What’s Up Doc column: Is Lewy body dementia the same thing as Alzheimer’s?
Columns share an author’s personal perspective.
Question: Is Lewy body dementia the same thing as Alzheimer’s?
Answer: Dementia is a fairly generic term for changes in mentation including social, memory, language, problem-solving and other thinking issues that may interfere with daily life. Alzheimer’s disease is the most common cause of dementia in older people, followed by vascular dementia. Dementia with Lewy bodies is a separate condition that is overall the third most common cause of dementia in the elderly, accounting for up to 15% to 30% of all patients diagnosed with dementia and affecting almost 1.5 million Americans.
DLB is thought to be from a disruption in the flow of neurological electrical signals to and from certain areas of the brain, although the cause of this is not known. On autopsy, brains of DLB have some abnormal intracytoplasmic inclusions (balloonlike clumps of proteins called Lewy bodies after Dr. Frederick Lewy who identified these on autopsy of several patients in 1914). Up to 40% of AD and most Parkinson’s disease patients may also have some Lewy bodies on autopsy (although not necessarily in the areas of the brain where DLB patients have their Lewy bodies), indicating that there may be some overlap of these conditions.
Both AD and DLB are progressive dementias, but certain clinical features lead to a diagnosis of DLB rather than AD:
• Cognitive function fluctuates with varying degrees of alertness and attention in DLB (for example, cognitive function may be very compromised when the patient is even slightly tired).
• DLB patients commonly have excessive daytime drowsiness and sleep changes.
• Visual hallucinations (as well as other types of hallucinations) are a common symptom of DLB.
• Anterograde memory loss (inability to form new memories) is a very common symptom of AD but is not so common in DLB.
• DLB patients often develop movement disorders similar to PD patients. In PD, the movement disorders commonly occur a year or more before the onset of dementia and other neuropsychiatric symptoms, whereas in DLB the dementia occurs earlier or may precede the development of PD-like movement symptoms.
• DLB patients very commonly develop adverse effects from certain antipsychotic medications.
Other symptoms of DLB may include frequent falls, syncope, autonomic dysfunction (such as changes in blood pressure upon standing) and others.
There is no definitive test for DLB. For a dementia patient with suspicion of DLB, the diagnosis is made by:
• Ruling out other possible causes: so certain blood tests and imaging tests (some which may increase suspicion of AD, multi-infarct dementia and/or PD with dementia) are ordered.
• Evaluating the patient’s specific clinical symptoms, specifically looking for hallucinations, rapid eye movement (REM), sleep disorder and/or PD-like movement disorder, as well as consideration of the timing of when these symptoms manifested.

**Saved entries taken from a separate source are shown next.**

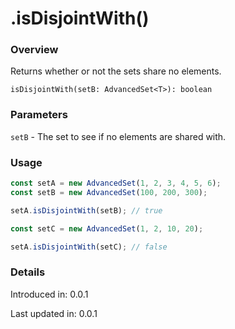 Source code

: # .isDisjointWith()

### Overview

Returns whether or not the sets share no elements.

`isDisjointWith(setB: AdvancedSet<T>): boolean`

### Parameters

`setB` - The set to see if no elements are shared with.

### Usage

```js
const setA = new AdvancedSet(1, 2, 3, 4, 5, 6);
const setB = new AdvancedSet(100, 200, 300);

setA.isDisjointWith(setB); // true

const setC = new AdvancedSet(1, 2, 10, 20);

setA.isDisjointWith(setC); // false
```

### Details

Introduced in: 0.0.1

Last updated in: 0.0.1
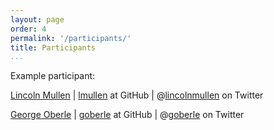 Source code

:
 ```yaml
---
layout: page
order: 4
permalink: '/participants/'
title: Participants
...
```


Example participant:

[Lincoln Mullen](http://lincolnmullen.com) | 
[lmullen](https://github.com/lmullen) at GitHub | 
@[lincolnmullen](https://twitter.com/lincolnmullen) on Twitter

[George Oberle](http://georgeoberle.org/earlyrepublic/) |
[goberle](https://github.com/georgeoberle/clio3-syllabus.git) at GitHub |
@[goberle](https://twitter.com/goberle) on Twitter
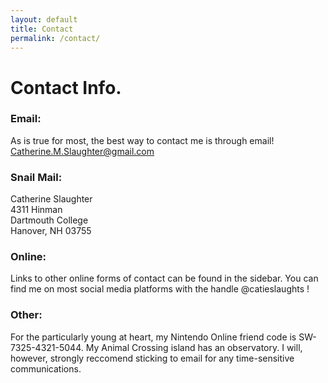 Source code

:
 ```yaml
---
layout: default
title: Contact
permalink: /contact/
---
```

# Contact Info.

### Email:
As is true for most, the best way to contact me is through email!
<br><a href="mailto:catherine.m.slaughter@gmail.com"> <i class="fas fa-envelope"></i> Catherine.M.Slaughter@gmail.com</a>

### Snail Mail:
Catherine Slaughter
<br>4311 Hinman
<br>Dartmouth College
<br>Hanover, NH 03755

### Online:
Links to other online forms of contact can be found in the sidebar.
You can find me on most social media platforms with the handle @catieslaughts !

### Other:
For the particularly young at heart, my Nintendo Online friend code is SW-7325-4321-5044. My Animal Crossing island has an observatory. I will, however, strongly reccomend sticking to email for any time-sensitive communications.
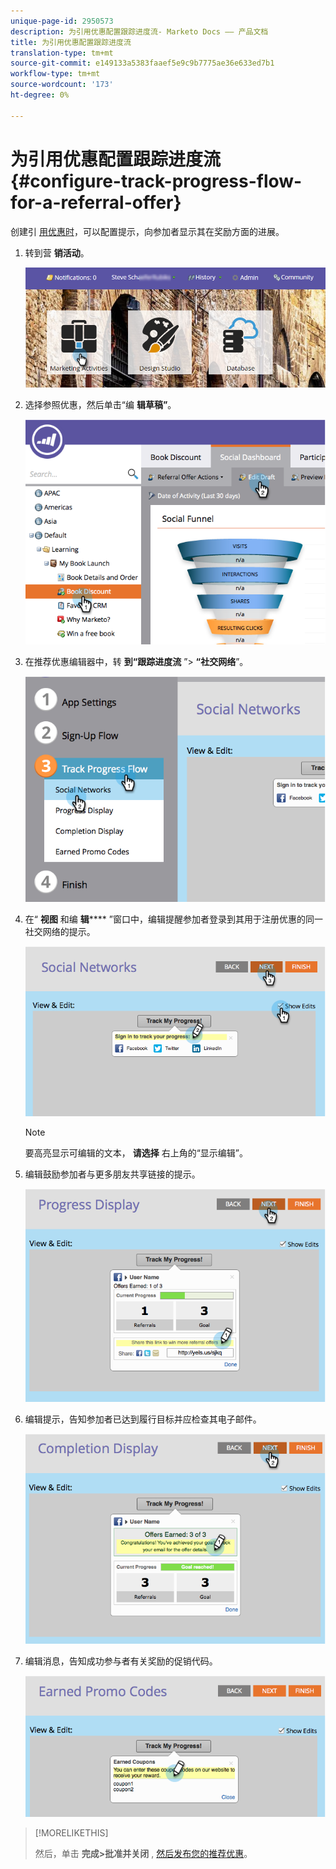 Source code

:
 ```yaml
---
unique-page-id: 2950573
description: 为引用优惠配置跟踪进度流- Marketo Docs —— 产品文档
title: 为引用优惠配置跟踪进度流
translation-type: tm+mt
source-git-commit: e149133a5383faaef5e9c9b7775ae36e633ed7b1
workflow-type: tm+mt
source-wordcount: '173'
ht-degree: 0%

---
```



# 为引用优惠配置跟踪进度流 {#configure-track-progress-flow-for-a-referral-offer}

创建引 [用优惠时](../../../../product-docs/demand-generation/social/referral-offers/create-a-referral-offer.md)，可以配置提示，向参加者显示其在奖励方面的进展。

1. 转到营 **销活动**。

   ![](assets/login-marketing-activities-4.png)

1. 选择参照优惠，然后单击“编 **辑草稿”**。

   ![](assets/image2014-9-22-14-3a35-3a31.png)

1. 在推荐优惠编辑器中，转 **到“跟踪进度流** ”> **“社交网络**”。

   ![](assets/image2014-9-22-14-3a35-3a43.png)

1. 在“ **视图** 和编 **辑****** ”窗口中，编辑提醒参加者登录到其用于注册优惠的同一社交网络的提示。

   ![](assets/image2014-9-22-14-3a35-3a58.png)

   >[!NOTE]
   >
   >要高亮显示可编辑的文本， **请选择** 右上角的“显示编辑”。

1. 编辑鼓励参加者与更多朋友共享链接的提示。

   ![](assets/image2014-9-22-14-3a36-3a22.png)

1. 编辑提示，告知参加者已达到履行目标并应检查其电子邮件。

   ![](assets/image2014-9-22-14-3a36-3a36.png)

1. 编辑消息，告知成功参与者有关奖励的促销代码。

   ![](assets/image2014-9-22-14-3a36-3a43.png)

>[!MORELIKETHIS]
>
>然后，单击 **完成>批准并关闭** , [然后发布您的推荐优惠](../../../../product-docs/demand-generation/social/referral-offers/publish-a-referral-offer.md)。

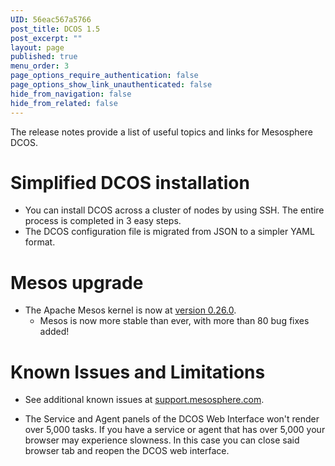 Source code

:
 ```yaml
---
UID: 56eac567a5766
post_title: DCOS 1.5
post_excerpt: ""
layout: page
published: true
menu_order: 3
page_options_require_authentication: false
page_options_show_link_unauthenticated: false
hide_from_navigation: false
hide_from_related: false
---
```

The release notes provide a list of useful topics and links for Mesosphere DCOS.

# <a name="dcos"></a>Simplified DCOS installation

*   You can install DCOS across a cluster of nodes by using SSH. The entire process is completed in 3 easy steps.
*   The DCOS configuration file is migrated from JSON to a simpler YAML format. 

# <a name="mesos"></a>Mesos upgrade

*   The Apache Mesos kernel is now at [version 0.26.0][1]. 
    *   Mesos is now more stable than ever, with more than 80 bug fixes added!

# <a name="known-issues"></a>Known Issues and Limitations

*   See additional known issues at <a href="https://support.mesosphere.com" target="_blank">support.mesosphere.com</a>.

*   The Service and Agent panels of the DCOS Web Interface won't render over 5,000 tasks. If you have a service or agent that has over 5,000 your browser may experience slowness. In this case you can close said browser tab and reopen the DCOS web interface.

 [1]: https://git-wip-us.apache.org/repos/asf?p=mesos.git;a=blob_plain;f=CHANGELOG;hb=0.26.0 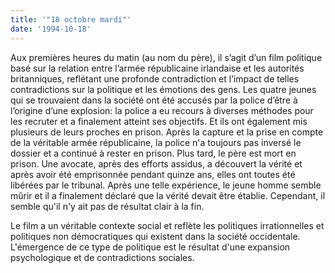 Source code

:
 ```yaml
---
title: '"18 octobre mardi"'
date: '1994-10-18'
---
```


Aux premières heures du matin (au nom du père), il s’agit d’un film politique basé sur la relation entre l’armée républicaine irlandaise et les autorités britanniques, reflétant une profonde contradiction et l’impact de telles contradictions sur la politique et les émotions des gens. Les quatre jeunes qui se trouvaient dans la société ont été accusés par la police d’être à l’origine d’une explosion: la police a eu recours à diverses méthodes pour les recruter et a finalement atteint ses objectifs. Et ils ont également mis plusieurs de leurs proches en prison. Après la capture et la prise en compte de la véritable armée républicaine, la police n'a toujours pas inversé le dossier et a continué à rester en prison. Plus tard, le père est mort en prison. Une avocate, après des efforts assidus, a découvert la vérité et après avoir été emprisonnée pendant quinze ans, elles ont toutes été libérées par le tribunal. Après une telle expérience, le jeune homme semble mûrir et il a finalement déclaré que la vérité devait être établie. Cependant, il semble qu'il n'y ait pas de résultat clair à la fin.

Le film a un véritable contexte social et reflète les politiques irrationnelles et politiques non démocratiques qui existent dans la société occidentale. L'émergence de ce type de politique est le résultat d'une expansion psychologique et de contradictions sociales.

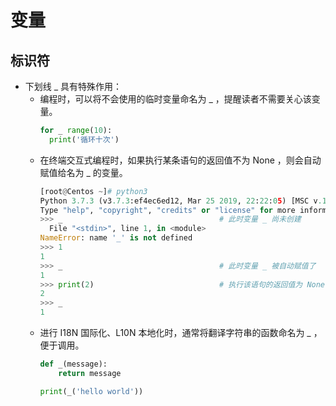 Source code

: # 变量

## 标识符

- 下划线 _ 具有特殊作用：
  - 编程时，可以将不会使用的临时变量命名为 _ ，提醒读者不需要关心该变量。
    ```py
    for _ range(10):
      print('循环十次')
    ```
  - 在终端交互式编程时，如果执行某条语句的返回值不为 None ，则会自动赋值给名为 _ 的变量。
    ```py
    [root@Centos ~]# python3
    Python 3.7.3 (v3.7.3:ef4ec6ed12, Mar 25 2019, 22:22:05) [MSC v.1916 64 bit (AMD64)] on win32
    Type "help", "copyright", "credits" or "license" for more information.
    >>> _                                   # 此时变量 _ 尚未创建
      File "<stdin>", line 1, in <module>
    NameError: name '_' is not defined
    >>> 1
    1
    >>> _                                   # 此时变量 _ 被自动赋值了
    1
    >>> print(2)                            # 执行该语句的返回值为 None ，不会赋值给变量 _
    2
    >>> _
    1
    ```
  - 进行 I18N 国际化、L10N 本地化时，通常将翻译字符串的函数命名为 _ ，便于调用。
    ```py
    def _(message):
        return message

    print(_('hello world'))
    ```
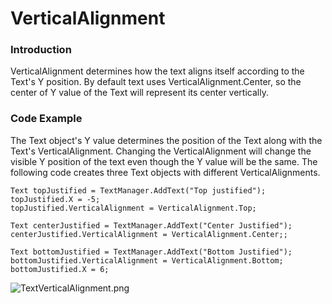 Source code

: # VerticalAlignment

### Introduction

VerticalAlignment determines how the text aligns itself according to the Text's Y position. By default text uses VerticalAlignment.Center, so the center of Y value of the Text will represent its center vertically.

### Code Example

The Text object's Y value determines the position of the Text along with the Text's VerticalAlignment. Changing the VerticalAlignment will change the visible Y position of the text even though the Y value will be the same. The following code creates three Text objects with different VerticalAlignments.

```
Text topJustified = TextManager.AddText("Top justified");
topJustified.X = -5;
topJustified.VerticalAlignment = VerticalAlignment.Top;

Text centerJustified = TextManager.AddText("Center Justified");
centerJustified.VerticalAlignment = VerticalAlignment.Center;;

Text bottomJustified = TextManager.AddText("Bottom Justified");
bottomJustified.VerticalAlignment = VerticalAlignment.Bottom;
bottomJustified.X = 6;
```

![TextVerticalAlignment.png](../../../../.gitbook/assets/migrated\_media-TextVerticalAlignment.png)
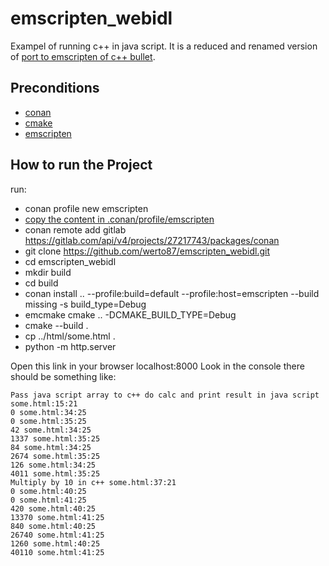 # emscripten_webidl
Exampel of running c++ in java script. It is a reduced and renamed version of [port to emscripten of c++ bullet](https://github.com/kripken/ammo.js/tree/main).
## Preconditions
- [conan](https://conan.io/)
- [cmake](https://cmake.org/)
- [emscripten](https://emscripten.org/docs/getting_started/downloads.html)
## How to run the Project

run:
- conan profile new emscripten
- [copy the content in .conan/profile/emscripten](https://gitlab.com/werto87/conan-the-example/-/blob/master/emscripten) 
- conan remote add gitlab https://gitlab.com/api/v4/projects/27217743/packages/conan
- git clone https://github.com/werto87/emscripten_webidl.git
- cd emscripten_webidl
- mkdir build
- cd build
- conan install .. --profile:build=default --profile:host=emscripten --build missing  -s build_type=Debug
- emcmake cmake .. -DCMAKE_BUILD_TYPE=Debug
- cmake --build .
- cp ../html/some.html .
- python -m http.server

Open this link in your browser localhost:8000
Look in the console there should be something like:  
 ```
Pass java script array to c++ do calc and print result in java script some.html:15:21
0 some.html:34:25
0 some.html:35:25
42 some.html:34:25
1337 some.html:35:25
84 some.html:34:25
2674 some.html:35:25
126 some.html:34:25
4011 some.html:35:25
Multiply by 10 in c++ some.html:37:21
0 some.html:40:25
0 some.html:41:25
420 some.html:40:25
13370 some.html:41:25
840 some.html:40:25
26740 some.html:41:25
1260 some.html:40:25
40110 some.html:41:25
```  
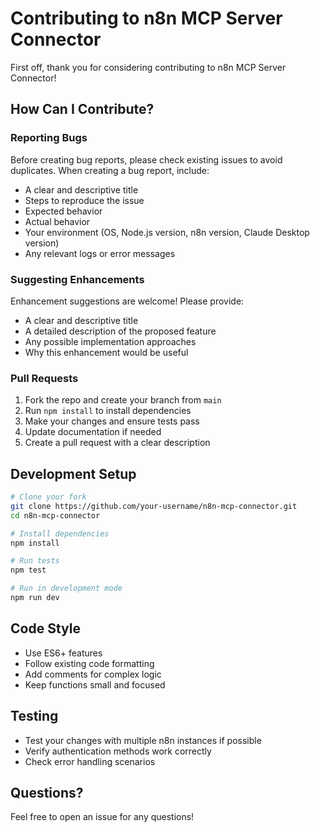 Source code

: # Contributing to n8n MCP Server Connector

First off, thank you for considering contributing to n8n MCP Server Connector! 

## How Can I Contribute?

### Reporting Bugs

Before creating bug reports, please check existing issues to avoid duplicates. When creating a bug report, include:

- A clear and descriptive title
- Steps to reproduce the issue
- Expected behavior
- Actual behavior
- Your environment (OS, Node.js version, n8n version, Claude Desktop version)
- Any relevant logs or error messages

### Suggesting Enhancements

Enhancement suggestions are welcome! Please provide:

- A clear and descriptive title
- A detailed description of the proposed feature
- Any possible implementation approaches
- Why this enhancement would be useful

### Pull Requests

1. Fork the repo and create your branch from `main`
2. Run `npm install` to install dependencies
3. Make your changes and ensure tests pass
4. Update documentation if needed
5. Create a pull request with a clear description

## Development Setup

```bash
# Clone your fork
git clone https://github.com/your-username/n8n-mcp-connector.git
cd n8n-mcp-connector

# Install dependencies
npm install

# Run tests
npm test

# Run in development mode
npm run dev
```

## Code Style

- Use ES6+ features
- Follow existing code formatting
- Add comments for complex logic
- Keep functions small and focused

## Testing

- Test your changes with multiple n8n instances if possible
- Verify authentication methods work correctly
- Check error handling scenarios

## Questions?

Feel free to open an issue for any questions!
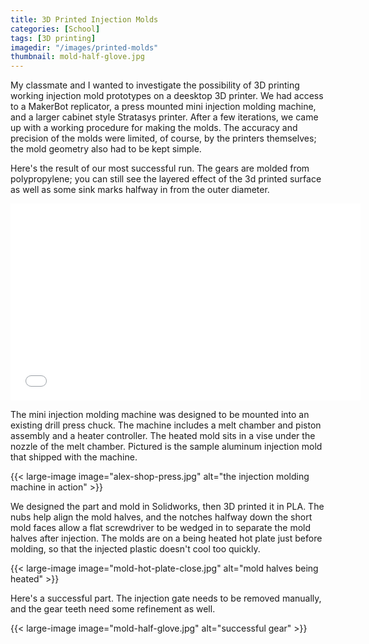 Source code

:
 ```yaml
---
title: 3D Printed Injection Molds
categories: [School]
tags: [3D printing]
imagedir: "/images/printed-molds"
thumbnail: mold-half-glove.jpg
---
```


My classmate and I wanted to investigate the possibility of 3D printing working injection mold prototypes on a deesktop 3D printer. We had access to a MakerBot replicator, a press mounted mini injection molding machine, and a larger cabinet style Stratasys printer. After a few iterations, we came up with a working procedure for making the molds. The accuracy and precision of the molds were limited, of course, by the printers themselves; the mold geometry also had to be kept simple. 

Here's the result of our most successful run. The gears are molded from polypropylene; you can still see the layered effect of the 3d printed surface as well as some sink marks halfway in from the outer diameter.
    
<iframe width="560" height="315" src="//www.youtube.com/embed/g0aDBB7RVg4?list=UUkZWlgLuscRlYebpgWH9lig" frameborder="0" align="middle" allowfullscreen></iframe>

The mini injection molding machine was designed to be mounted into an existing drill press chuck. The machine includes a melt chamber and piston assembly and a heater controller. The heated mold sits in a vise under the nozzle of the melt chamber. Pictured is the sample aluminum injection mold that shipped with the machine.

{{< large-image image="alex-shop-press.jpg" alt="the injection molding machine in action" >}}

We designed the part and mold in Solidworks, then 3D printed it in PLA. The nubs help align the mold halves, and the notches halfway down the short mold faces allow a flat screwdriver to be wedged in to separate the mold halves after injection. The molds are on a being heated hot plate just before molding, so that the injected plastic doesn't cool too quickly. 

{{< large-image image="mold-hot-plate-close.jpg" alt="mold halves being heated" >}}

Here's a successful part. The injection gate needs to be removed manually, and the gear teeth need some refinement as well. 

{{< large-image image="mold-half-glove.jpg" alt="successful gear" >}}
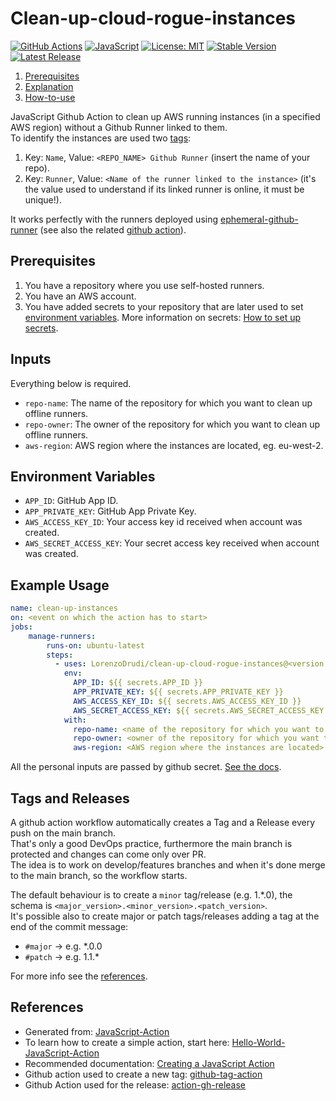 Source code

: # Clean-up-cloud-rogue-instances

[![GitHub Actions](https://img.shields.io/badge/github%20actions-%232671E5.svg?style=for-the-badge&logo=githubactions&logoColor=white)](https://github.com/features/actions)
[![JavaScript](https://img.shields.io/badge/javascript-%23323330.svg?style=for-the-badge&logo=javascript&logoColor=%23F7DF1E)](https://en.wikipedia.org/wiki/JavaScript)
[![License: MIT](https://img.shields.io/badge/License-MIT-yellow.svg)](https://opensource.org/licenses/MIT)
[![Stable Version](https://img.shields.io/github/v/tag/LorenzoDrudi/clean-up-cloud-rogue-instances)](https://img.shields.io/github/v/tag/LorenzoDrudi/clean-up-cloud-rogue-instances)
[![Latest Release](https://img.shields.io/github/v/release/LorenzoDrudi/clean-up-cloud-rogue-instances?color=%233D9970)](https://img.shields.io/github/v/release/LorenzoDrudi/clean-up-cloud-rogue-instances?color=%233D9970)

1. [Prerequisites](#prerequisites)
2. [Explanation](#inputs)
3. [How-to-use](#example-usage)

JavaScript Github Action to clean up AWS running instances (in a specified AWS region) without a Github Runner linked to them. \
To identify the instances are used two [tags](https://docs.aws.amazon.com/AWSEC2/latest/UserGuide/Using_Tags.html):

1. Key: `Name`, Value: `<REPO_NAME> Github Runner` (insert the name of your repo).
2. Key: `Runner`, Value: `<Name of the runner linked to the instance>` (it's the value used to understand if its linked runner is online, it must be unique!). 

It works perfectly with the runners deployed using [ephemeral-github-runner](https://github.com/pavlovic-ivan/ephemeral-github-runner) (see also the related [github action](https://github.com/LorenzoDrudi/ephemeral-github-runner-action)).

## Prerequisites

1. You have a repository where you use self-hosted runners.
2. You have an AWS account.
3. You have added secrets to your repository that are later used to set [environment variables](#environment-variables). More information on secrets: [How to set up secrets](https://docs.github.com/en/actions/security-guides/encrypted-secrets).

## Inputs

Everything below is required.

- `repo-name`: The name of the repository for which you want to clean up offline runners.
- `repo-owner`: The owner of the repository for which you want to clean up offline runners.
- `aws-region`: AWS region where the instances are located, eg. eu-west-2.

## Environment Variables

- `APP_ID`: GitHub App ID.
- `APP_PRIVATE_KEY`: GitHub App Private Key.
- `AWS_ACCESS_KEY_ID`: Your access key id received when account was created.
- `AWS_SECRET_ACCESS_KEY`: Your secret access key received when account was created.

## Example Usage 

```yaml
name: clean-up-instances
on: <event on which the action has to start>
jobs:
    manage-runners:
        runs-on: ubuntu-latest
        steps:
          - uses: LorenzoDrudi/clean-up-cloud-rogue-instances@<version to use>
            env:
              APP_ID: ${{ secrets.APP_ID }}
              APP_PRIVATE_KEY: ${{ secrets.APP_PRIVATE_KEY }}
              AWS_ACCESS_KEY_ID: ${{ secrets.AWS_ACCESS_KEY_ID }}
              AWS_SECRET_ACCESS_KEY: ${{ secrets.AWS_SECRET_ACCESS_KEY }}
            with:
              repo-name: <name of the repository for which you want to clean up offline runners>
              repo-owner: <owner of the repository for which you want to clean up offline runners>
              aws-region: <AWS region where the instances are located>
```

All the personal inputs are passed by github secret. 
[See the docs](https://docs.github.com/en/actions/security-guides/encrypted-secrets).

## Tags and Releases

A github action workflow automatically creates a Tag and a Release every push on the main branch. \
That's only a good DevOps practice, furthermore the main branch is protected and changes can come only over PR. \
The idea is to work on develop/features branches and when it's done merge to the main branch, so the workflow starts.

The default behaviour is to create a `minor` tag/release (e.g. 1.*.0), the schema is `<major_version>.<minor_version>.<patch_version>`. \
It's possible also to create major or patch tags/releases adding a tag at the end of the commit message:

- `#major` -> e.g. *.0.0
- `#patch` -> e.g. 1.1.*

For more info see the [references](#references).

## References

- Generated from: [JavaScript-Action](https://github.com/actions/javascript-action)
- To learn how to create a simple action, start here: [Hello-World-JavaScript-Action](https://github.com/actions/hello-world-javascript-action)
- Recommended documentation: [Creating a JavaScript Action](https://docs.github.com/en/actions/creating-actions/creating-a-javascript-action)
- Github action used to create a new tag: [github-tag-action](https://github.com/anothrNick/github-tag-action)
- Github Action used for the release: [action-gh-release](https://github.com/softprops/action-gh-release)
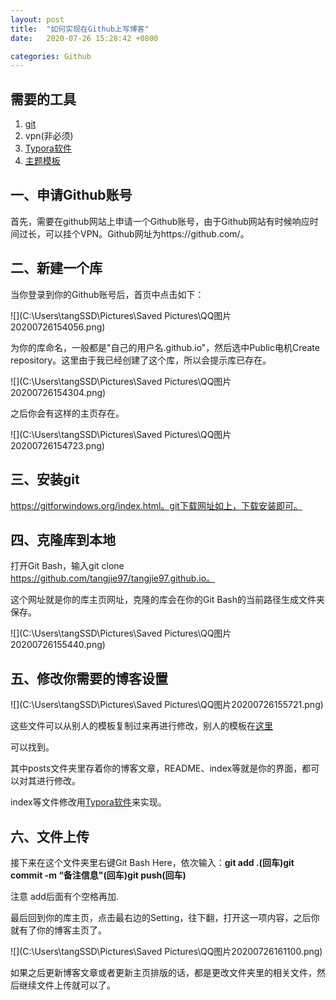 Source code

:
 ```yaml
---
layout: post
title:  "如何实现在Github上写博客"
date:   2020-07-26 15:28:42 +0800

categories: Github
---	
```


## **需要的工具**

1. [git](https://gitforwindows.org/index.html)
2. vpn(非必须)
3. [Typora软件](https://www.typora.io/)
4. [主题模板](http://jekyllthemes.org)

## **一、申请Github账号**

首先，需要在github网站上申请一个Github账号，由于Github网站有时候响应时间过长，可以挂个VPN。Github网址为https://github.com/。

## **二、新建一个库**

当你登录到你的Github账号后，首页中点击如下：

![](C:\Users\tangSSD\Pictures\Saved Pictures\QQ图片20200726154056.png)

为你的库命名，一般都是"自己的用户名.github.io"，然后选中Public电机Create repository。这里由于我已经创建了这个库，所以会提示库已存在。

![](C:\Users\tangSSD\Pictures\Saved Pictures\QQ图片20200726154304.png)

之后你会有这样的主页存在。

![](C:\Users\tangSSD\Pictures\Saved Pictures\QQ图片20200726154723.png)



## **三、安装git**

https://gitforwindows.org/index.html。git下载网址如上，下载安装即可。

## 四、克隆库到本地

打开Git Bash，输入git clone https://github.com/tangjie97/tangjie97.github.io。

这个网址就是你的库主页网址，克隆的库会在你的Git Bash的当前路径生成文件夹保存。

![](C:\Users\tangSSD\Pictures\Saved Pictures\QQ图片20200726155440.png)

## 五、修改你需要的博客设置

![](C:\Users\tangSSD\Pictures\Saved Pictures\QQ图片20200726155721.png)

这些文件可以从别人的模板复制过来再进行修改，别人的模板在[这里](http://jekyllthemes.org)

可以找到。

其中posts文件夹里存着你的博客文章，README、index等就是你的界面，都可以对其进行修改。

index等文件修改用[Typora软件](https://www.typora.io/)来实现。

## 六、文件上传

接下来在这个文件夹里右键Git Bash Here，依次输入：**git add .(回车)git commit -m “备注信息"(回车)git push(回车)**

注意 add后面有个空格再加.

最后回到你的库主页，点击最右边的Setting，往下翻，打开这一项内容，之后你就有了你的博客主页了。

![](C:\Users\tangSSD\Pictures\Saved Pictures\QQ图片20200726161100.png)

如果之后更新博客文章或者更新主页排版的话，都是更改文件夹里的相关文件，然后继续文件上传就可以了。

A scoring system has been developed to aid in making the final diagnosis.
Presently, there are no specific treatments for DLB. Certain symptoms, such as the PD-like movement issues and some of the neuropsychiatric symptoms (for example agitation and hallucinations, which are often the most troubling symptoms of DLB), may have some improvement from certain medications.
As with AD, DLB is a progressive disease. Patients eventually die of complications caused by the immobility, eating issues, swallowing issues, breathing issues, etc. secondary to the progression of their condition. On average, the life expectancy after diagnosis of DLB is about seven to eight years, a bit less than the nine to 10-year average life expectancy after diagnosis with AD.